[Task to carry out]: Leave out the pictures and copy the remaining records exactly.

[Collected data]:
◇ ◇ ◇
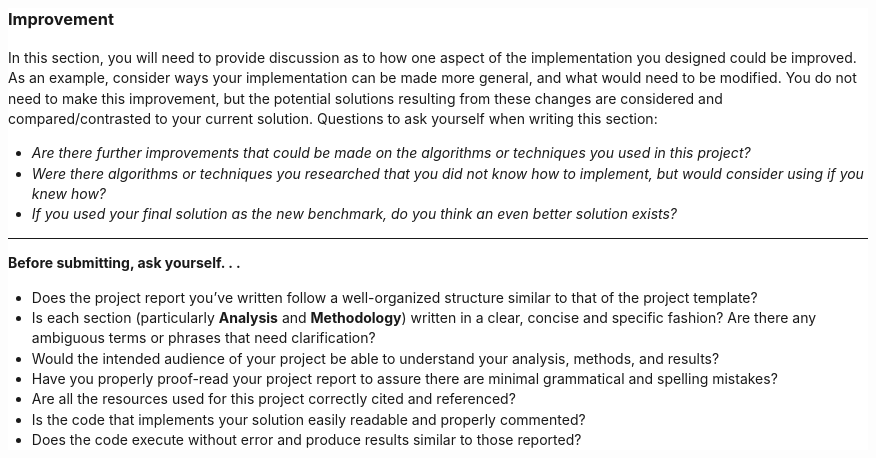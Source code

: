 


### Improvement


In this section, you will need to provide discussion as to how one aspect of the implementation you designed could be improved. As an example, consider ways your implementation can be made more general, and what would need to be modified. You do not need to make this improvement, but the potential solutions resulting from these changes are considered and compared/contrasted to your current solution. Questions to ask yourself when writing this section:
- _Are there further improvements that could be made on the algorithms or techniques you used in this project?_
- _Were there algorithms or techniques you researched that you did not know how to implement, but would consider using if you knew how?_
- _If you used your final solution as the new benchmark, do you think an even better solution exists?_




-----------


**Before submitting, ask yourself. . .**


- Does the project report you’ve written follow a well-organized structure similar to that of the project template?
- Is each section (particularly **Analysis** and **Methodology**) written in a clear, concise and specific fashion? Are there any ambiguous terms or phrases that need clarification?
- Would the intended audience of your project be able to understand your analysis, methods, and results?
- Have you properly proof-read your project report to assure there are minimal grammatical and spelling mistakes?
- Are all the resources used for this project correctly cited and referenced?
- Is the code that implements your solution easily readable and properly commented?
- Does the code execute without error and produce results similar to those reported?
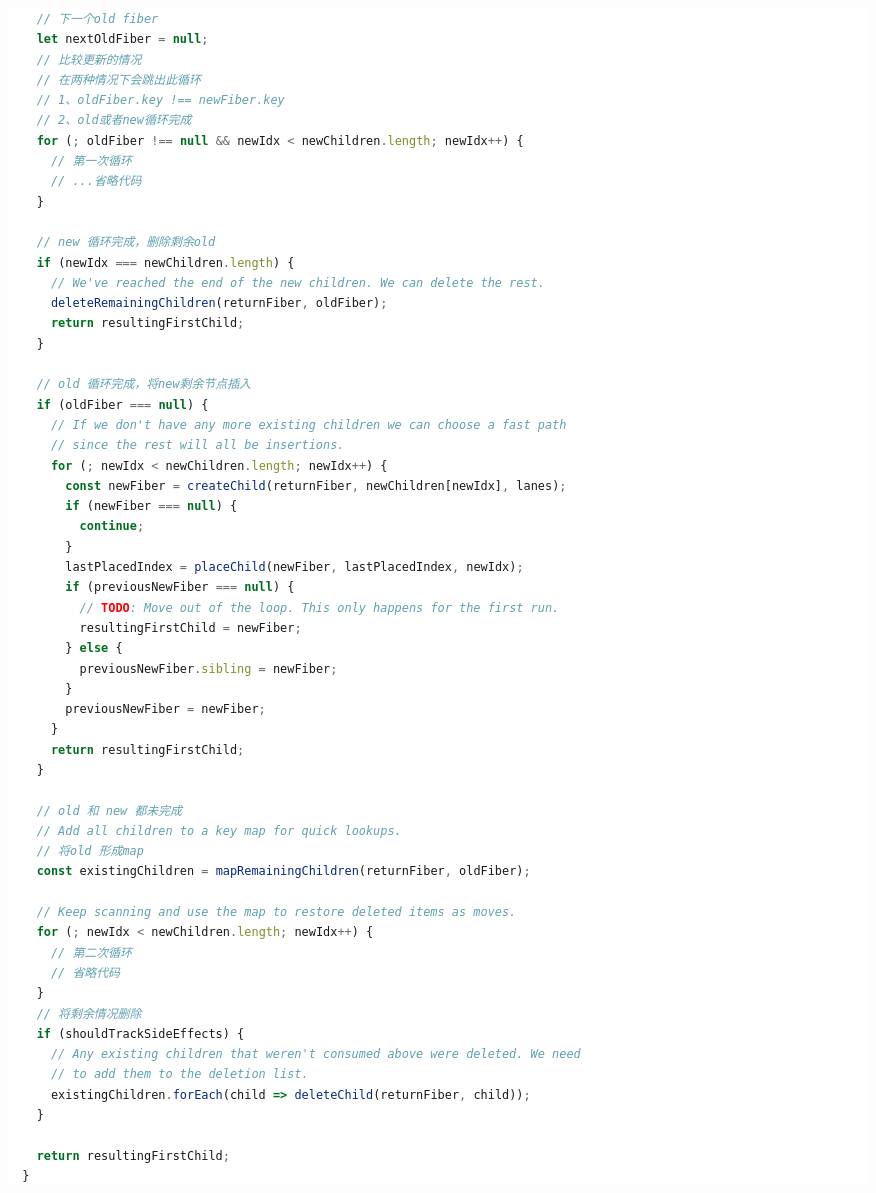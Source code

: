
 ```jsx
    // 下一个old fiber
    let nextOldFiber = null;
    // 比较更新的情况
    // 在两种情况下会跳出此循环
    // 1、oldFiber.key !== newFiber.key
    // 2、old或者new循环完成
    for (; oldFiber !== null && newIdx < newChildren.length; newIdx++) {
      // 第一次循环
      // ...省略代码
    }

    // new 循环完成，删除剩余old
    if (newIdx === newChildren.length) {
      // We've reached the end of the new children. We can delete the rest.
      deleteRemainingChildren(returnFiber, oldFiber);
      return resultingFirstChild;
    }

    // old 循环完成，将new剩余节点插入
    if (oldFiber === null) {
      // If we don't have any more existing children we can choose a fast path
      // since the rest will all be insertions.
      for (; newIdx < newChildren.length; newIdx++) {
        const newFiber = createChild(returnFiber, newChildren[newIdx], lanes);
        if (newFiber === null) {
          continue;
        }
        lastPlacedIndex = placeChild(newFiber, lastPlacedIndex, newIdx);
        if (previousNewFiber === null) {
          // TODO: Move out of the loop. This only happens for the first run.
          resultingFirstChild = newFiber;
        } else {
          previousNewFiber.sibling = newFiber;
        }
        previousNewFiber = newFiber;
      }
      return resultingFirstChild;
    }

    // old 和 new 都未完成
    // Add all children to a key map for quick lookups.
    // 将old 形成map
    const existingChildren = mapRemainingChildren(returnFiber, oldFiber);

    // Keep scanning and use the map to restore deleted items as moves.
    for (; newIdx < newChildren.length; newIdx++) {
      // 第二次循环
      // 省略代码
    }
    // 将剩余情况删除
    if (shouldTrackSideEffects) {
      // Any existing children that weren't consumed above were deleted. We need
      // to add them to the deletion list.
      existingChildren.forEach(child => deleteChild(returnFiber, child));
    }

    return resultingFirstChild;
  }
```
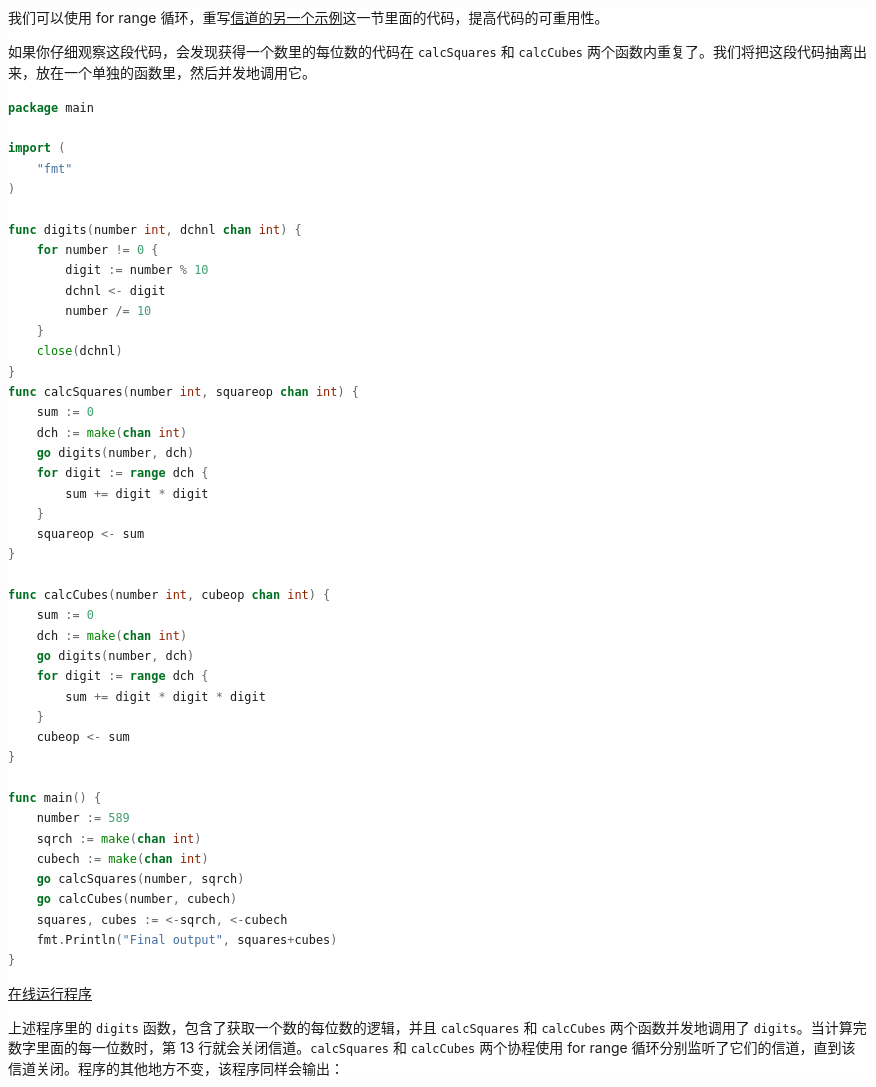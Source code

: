 我们可以使用 for range 循环，重写[信道的另一个示例](#)这一节里面的代码，提高代码的可重用性。

如果你仔细观察这段代码，会发现获得一个数里的每位数的代码在 `calcSquares` 和 `calcCubes` 两个函数内重复了。我们将把这段代码抽离出来，放在一个单独的函数里，然后并发地调用它。

```go
package main

import (
	"fmt"
)

func digits(number int, dchnl chan int) {
	for number != 0 {
		digit := number % 10
		dchnl <- digit
		number /= 10
	}
	close(dchnl)
}
func calcSquares(number int, squareop chan int) {
	sum := 0
	dch := make(chan int)
	go digits(number, dch)
	for digit := range dch {
		sum += digit * digit
	}
	squareop <- sum
}

func calcCubes(number int, cubeop chan int) {
	sum := 0
	dch := make(chan int)
	go digits(number, dch)
	for digit := range dch {
		sum += digit * digit * digit
	}
	cubeop <- sum
}

func main() {
	number := 589
	sqrch := make(chan int)
	cubech := make(chan int)
	go calcSquares(number, sqrch)
	go calcCubes(number, cubech)
	squares, cubes := <-sqrch, <-cubech
	fmt.Println("Final output", squares+cubes)
}
```
[在线运行程序](https://play.golang.org/p/oL86W9Ui03)

上述程序里的 `digits` 函数，包含了获取一个数的每位数的逻辑，并且 `calcSquares` 和 `calcCubes` 两个函数并发地调用了 `digits`。当计算完数字里面的每一位数时，第 13 行就会关闭信道。`calcSquares` 和 `calcCubes` 两个协程使用 for range 循环分别监听了它们的信道，直到该信道关闭。程序的其他地方不变，该程序同样会输出：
◇ ◇ ◇
[The answer]:
Source code

: 


### Improvement


In this section, you will need to provide discussion as to how one aspect of the implementation you designed could be improved. As an example, consider ways your implementation can be made more general, and what would need to be modified. You do not need to make this improvement, but the potential solutions resulting from these changes are considered and compared/contrasted to your current solution. Questions to ask yourself when writing this section:
- _Are there further improvements that could be made on the algorithms or techniques you used in this project?_
- _Were there algorithms or techniques you researched that you did not know how to implement, but would consider using if you knew how?_
- _If you used your final solution as the new benchmark, do you think an even better solution exists?_




-----------


**Before submitting, ask yourself. . .**


- Does the project report you’ve written follow a well-organized structure similar to that of the project template?
- Is each section (particularly **Analysis** and **Methodology**) written in a clear, concise and specific fashion? Are there any ambiguous terms or phrases that need clarification?
- Would the intended audience of your project be able to understand your analysis, methods, and results?
- Have you properly proof-read your project report to assure there are minimal grammatical and spelling mistakes?
- Are all the resources used for this project correctly cited and referenced?
- Is the code that implements your solution easily readable and properly commented?
- Does the code execute without error and produce results similar to those reported?
Source code

:
 ```jsx
    // 下一个old fiber
    let nextOldFiber = null;
    // 比较更新的情况
    // 在两种情况下会跳出此循环
    // 1、oldFiber.key !== newFiber.key
    // 2、old或者new循环完成
    for (; oldFiber !== null && newIdx < newChildren.length; newIdx++) {
      // 第一次循环
      // ...省略代码
    }

    // new 循环完成，删除剩余old
    if (newIdx === newChildren.length) {
      // We've reached the end of the new children. We can delete the rest.
      deleteRemainingChildren(returnFiber, oldFiber);
      return resultingFirstChild;
    }

    // old 循环完成，将new剩余节点插入
    if (oldFiber === null) {
      // If we don't have any more existing children we can choose a fast path
      // since the rest will all be insertions.
      for (; newIdx < newChildren.length; newIdx++) {
        const newFiber = createChild(returnFiber, newChildren[newIdx], lanes);
        if (newFiber === null) {
          continue;
        }
        lastPlacedIndex = placeChild(newFiber, lastPlacedIndex, newIdx);
        if (previousNewFiber === null) {
          // TODO: Move out of the loop. This only happens for the first run.
          resultingFirstChild = newFiber;
        } else {
          previousNewFiber.sibling = newFiber;
        }
        previousNewFiber = newFiber;
      }
      return resultingFirstChild;
    }

    // old 和 new 都未完成
    // Add all children to a key map for quick lookups.
    // 将old 形成map
    const existingChildren = mapRemainingChildren(returnFiber, oldFiber);

    // Keep scanning and use the map to restore deleted items as moves.
    for (; newIdx < newChildren.length; newIdx++) {
      // 第二次循环
      // 省略代码
    }
    // 将剩余情况删除
    if (shouldTrackSideEffects) {
      // Any existing children that weren't consumed above were deleted. We need
      // to add them to the deletion list.
      existingChildren.forEach(child => deleteChild(returnFiber, child));
    }

    return resultingFirstChild;
  }
```
Source code

: 我们可以使用 for range 循环，重写[信道的另一个示例](#)这一节里面的代码，提高代码的可重用性。

如果你仔细观察这段代码，会发现获得一个数里的每位数的代码在 `calcSquares` 和 `calcCubes` 两个函数内重复了。我们将把这段代码抽离出来，放在一个单独的函数里，然后并发地调用它。

```go
package main

import (
	"fmt"
)

func digits(number int, dchnl chan int) {
	for number != 0 {
		digit := number % 10
		dchnl <- digit
		number /= 10
	}
	close(dchnl)
}
func calcSquares(number int, squareop chan int) {
	sum := 0
	dch := make(chan int)
	go digits(number, dch)
	for digit := range dch {
		sum += digit * digit
	}
	squareop <- sum
}

func calcCubes(number int, cubeop chan int) {
	sum := 0
	dch := make(chan int)
	go digits(number, dch)
	for digit := range dch {
		sum += digit * digit * digit
	}
	cubeop <- sum
}

func main() {
	number := 589
	sqrch := make(chan int)
	cubech := make(chan int)
	go calcSquares(number, sqrch)
	go calcCubes(number, cubech)
	squares, cubes := <-sqrch, <-cubech
	fmt.Println("Final output", squares+cubes)
}
```
[在线运行程序](https://play.golang.org/p/oL86W9Ui03)

上述程序里的 `digits` 函数，包含了获取一个数的每位数的逻辑，并且 `calcSquares` 和 `calcCubes` 两个函数并发地调用了 `digits`。当计算完数字里面的每一位数时，第 13 行就会关闭信道。`calcSquares` 和 `calcCubes` 两个协程使用 for range 循环分别监听了它们的信道，直到该信道关闭。程序的其他地方不变，该程序同样会输出：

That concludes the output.